The Consensus Forward Estimates
Perhaps this is why the market remains largely optimistic about AFRM’s prospects, attributed to the relatively stable top line growth estimate at a CAGR of +25.7% through FY2026, with positive Free Cash Flow generation from FY2024 onwards.
So, Is AFRM Stock A Buy, Sell, or Hold?
AFRM 2Y Stock Price
For now, AFRM has dramatically retraced by -31.9% since the 2024 peak, with the stock now appearing to retest the previous support levels of $30s.
AFRM Valuations
Based on the stock’s inability to sustain the upward momentum and the moderation observed in AFRM’s valuations to FWD Price/ Sales of 4.86x and FWD Price/ Cash Flow of 25.56x, compared to the previous article of 7.32x/ 49.14x and the 3Y Price/ Sales mean of 10.98x, it is apparent that the market is waiting for the fintech to grow into its premium valuations
The same has been observed in its fintech peers, including SOFI at FWD Price/ Sales of 3.16x and UPST at 3.93x, compared to their 3Y mean of 5.38x and 8.05x, respectively.
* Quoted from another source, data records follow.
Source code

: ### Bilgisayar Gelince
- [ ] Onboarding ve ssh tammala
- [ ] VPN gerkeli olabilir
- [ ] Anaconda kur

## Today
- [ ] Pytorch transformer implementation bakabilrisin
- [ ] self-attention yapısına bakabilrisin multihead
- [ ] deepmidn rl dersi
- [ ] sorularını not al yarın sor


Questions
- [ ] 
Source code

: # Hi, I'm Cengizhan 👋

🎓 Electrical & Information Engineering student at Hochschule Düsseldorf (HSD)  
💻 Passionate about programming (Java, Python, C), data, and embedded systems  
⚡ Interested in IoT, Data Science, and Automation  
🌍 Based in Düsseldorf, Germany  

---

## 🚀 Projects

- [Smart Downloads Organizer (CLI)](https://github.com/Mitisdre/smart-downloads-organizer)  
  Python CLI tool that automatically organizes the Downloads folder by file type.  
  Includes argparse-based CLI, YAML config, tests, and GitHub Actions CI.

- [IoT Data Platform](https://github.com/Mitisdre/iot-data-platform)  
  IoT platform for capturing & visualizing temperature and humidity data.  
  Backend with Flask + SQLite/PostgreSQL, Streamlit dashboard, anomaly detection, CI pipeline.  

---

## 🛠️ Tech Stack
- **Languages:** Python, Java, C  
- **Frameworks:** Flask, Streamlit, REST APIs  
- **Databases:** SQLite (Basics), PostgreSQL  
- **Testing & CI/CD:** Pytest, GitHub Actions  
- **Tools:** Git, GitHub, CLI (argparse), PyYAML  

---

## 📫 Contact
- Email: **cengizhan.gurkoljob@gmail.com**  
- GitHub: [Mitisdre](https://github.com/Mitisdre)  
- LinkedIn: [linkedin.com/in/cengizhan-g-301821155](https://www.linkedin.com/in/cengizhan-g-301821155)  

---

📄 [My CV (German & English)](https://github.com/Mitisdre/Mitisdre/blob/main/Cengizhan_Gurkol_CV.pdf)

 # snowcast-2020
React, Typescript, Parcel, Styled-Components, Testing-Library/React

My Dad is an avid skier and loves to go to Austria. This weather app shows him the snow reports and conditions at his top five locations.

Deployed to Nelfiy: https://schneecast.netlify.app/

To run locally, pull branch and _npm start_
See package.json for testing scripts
Much of AFRM’s headwind is probably attributed to the uncertain macroeconomic outlook and the unlikely GAAP profitability in the near-term.
At the same time, with the Fed already pricing in three rate cuts in 2024, we may see further pressure in the fintech’s profit spread, albeit potentially well-balanced by the rising loan origination as borrowing costs moderate, further aided by the robust labor market.
As a result of the AFRM’s nascent BNPL platform and the uncertain soft landing, we can understand why the stock has pulled back as it has since the hyper-pandemic peak and the 2024 top.
However, here is where we believe there is immense opportunities for investors with higher risk tolerance, since the stock appears to be well supported at current levels, offering interested investors with an improved margin of safety.
At the same time, we believe that the headwinds may lift over the next few quarters, as AFRM deliver the first year of adj operating profit, further cementing its reversal over the next few years as the macro outlook normalizes.
As a result, we are upgrading AFRM as a Buy for investors with a long-term investing trajectory, especially made attractive by the recent pullback.